The defining characteristic of this year has been trauma. From the effects of the COVID-19 pandemic to the ongoing uprisings surrounding racial injustice, everyone is witnessing, processing or recovering from trauma in real time. Writer/director duo Gerard Bush and Christopher Renz channel affliction, as well as hope, in the most poignant and unconventional way in their feature-length debut, Antebellum—a horror film about a literary star played by Janelle Monáe. I caught up with the pair through Zoom—our new normal—to learn more about their past work in music videos and shorts, and their new film, meant to be released earlier this spring but pushed back to a domestic on-demand release and international theatrical release this fall. While a traditional Hollywood theatrical release won’t happen, the pair added that, in this social climate, that might be for the best. “We’re not interested in creating anything that doesn’t instigate or catalyze a dialogue,” Bush asserts. “Art for us is meant to trigger, to a certain extent, and we would prefer that triggering for now happens within the safety of your home.”
Taking on the heavy topic of America’s ongoing problems with race and inequality is no easy feat, but Bush and Renz may be the perfect team for what appears to be the perfect film for this year. Creative collaborations and romantic relationships don’t always come easily, especially when cultural differences are involved. The two are partners both professionally and personally and, as we get to know one another onscreen, Bush jovially describes himself as “super Black” and Renz as “Connecticut white.” Though coming from different ends of a spectrum, the two have put in the work to build trust and understanding. It didn’t surprise me to hear that, at the core of that understanding, are Black women. Bush shared that, as the relationship was building, “Black women like my mother and my sister, who’s a Spelman alum, enveloped Christopher; he’s a part of our family and he has to play audience and be active in conversations around us as Black people and our experience in a white America.” Black women are not only central to the couple’s family life, but also to their work, which amplifies the Black nuclear family, Black maternal health and Black female agency—each historic and ongoing issues that everyone needs to acknowledge and address.

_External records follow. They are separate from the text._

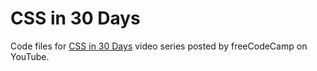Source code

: # CSS in 30 Days

Code files for [CSS in 30 Days](https://www.youtube.com/playlist?list=PLWKjhJtqVAbl1AfjiGyYxwpdAPi5v-1OU) video series posted by freeCodeCamp on YouTube.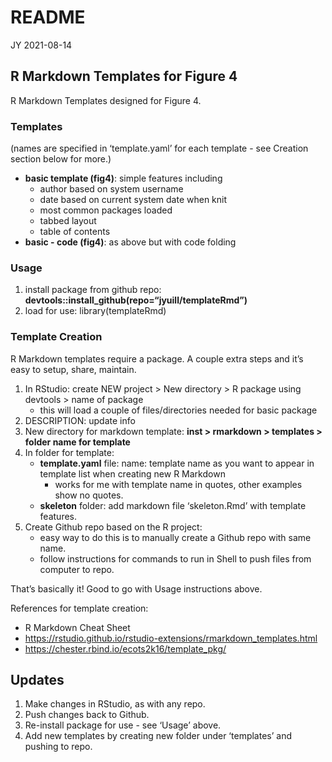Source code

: README
================
JY
2021-08-14

## R Markdown Templates for Figure 4

R Markdown Templates designed for Figure 4.

### Templates

(names are specified in ‘template.yaml’ for each template - see Creation
section below for more.)

-   **basic template (fig4)**: simple features including
    -   author based on system username
    -   date based on current system date when knit
    -   most common packages loaded
    -   tabbed layout
    -   table of contents
-   **basic - code (fig4)**: as above but with code folding

### Usage

1.  install package from github repo:
    **devtools::install\_github(repo=“jyuill/templateRmd”)**
2.  load for use: library(templateRmd)

### Template Creation

R Markdown templates require a package. A couple extra steps and it’s
easy to setup, share, maintain.

1.  In RStudio: create NEW project &gt; New directory &gt; R package
    using devtools &gt; name of package
    -   this will load a couple of files/directories needed for basic
        package
2.  DESCRIPTION: update info
3.  New directory for markdown template: **inst &gt; rmarkdown &gt;
    templates &gt; folder name for template**
4.  In folder for template:
    -   **template.yaml** file: name: template name as you want to
        appear in template list when creating new R Markdown
        -   works for me with template name in quotes, other examples
            show no quotes.
    -   **skeleton** folder: add markdown file ‘skeleton.Rmd’ with
        template features.
5.  Create Github repo based on the R project:
    -   easy way to do this is to manually create a Github repo with
        same name.
    -   follow instructions for commands to run in Shell to push files
        from computer to repo.

That’s basically it! Good to go with Usage instructions above.

References for template creation:

-   R Markdown Cheat Sheet
-   <https://rstudio.github.io/rstudio-extensions/rmarkdown_templates.html>
-   <https://chester.rbind.io/ecots2k16/template_pkg/>

## Updates

1.  Make changes in RStudio, as with any repo.
2.  Push changes back to Github.
3.  Re-install package for use - see ‘Usage’ above.
4.  Add new templates by creating new folder under ‘templates’ and
    pushing to repo.
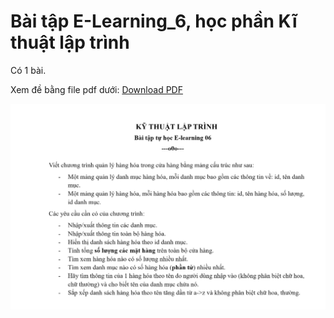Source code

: # Bài tập E-Learning_6, học phần Kĩ thuật lập trình
Có 1 bài.

Xem đề bằng file pdf dưới:
[Download PDF](https://github.com/zombieTDV/E-learning-6/blob/main/KTLT-E-learning-06-Structure.pdf)

![PDF Icon](https://github.com/zombieTDV/E-learning-6/blob/main/img.png)
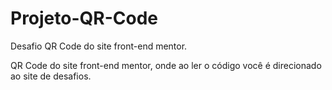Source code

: # Projeto-QR-Code
Desafio QR Code do site front-end mentor.

QR Code do site front-end mentor, onde ao ler o código você é direcionado ao site de desafios.
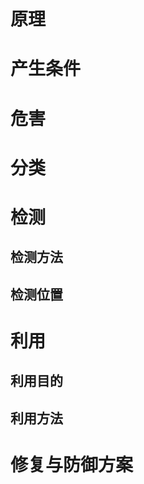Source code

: # 原理



# 产生条件



# 危害



# 分类



# 检测

## 检测方法





## 检测位置





# 利用

## 利用目的





## 利用方法





# 修复与防御方案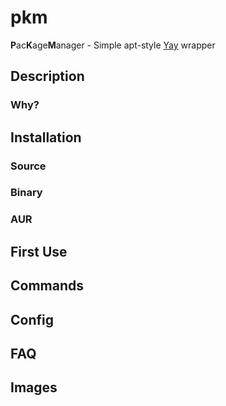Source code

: # pkm
**P**ac**K**age**M**anager - Simple apt-style [Yay](https://github.com/Jguer/yay) wrapper

## Description

### Why?

## Installation

### Source

### Binary

### AUR

## First Use

## Commands

## Config

## FAQ

## Images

When I asked about their creative process and if there are ever issues or conflicts, both completed each other’s sentences, further proof of how synced they are, so much so that the phrase “two directors, one vision” became a tagline on set. “We’ve been together for twelve years and because we spend every waking hour together, there is a telepathic shorthand and a respect and an understanding of being able to read each other’s body language as it relates to a particular thing that we have to do on set,” Bush shares. If only our leaders exhibited the same level of sensitivity that Bush and Renz have with each other, perhaps we’d be a little closer to active listening, war prevention and cultural healing. Conscious confrontation has to be the next step for everyone, and Antebellum offers a roadmap for what this might look like. According to Bush, “we are constantly working toward a correction; until white people can confront the ugly truth of the past, which is this country’s founding, we can’t heal.”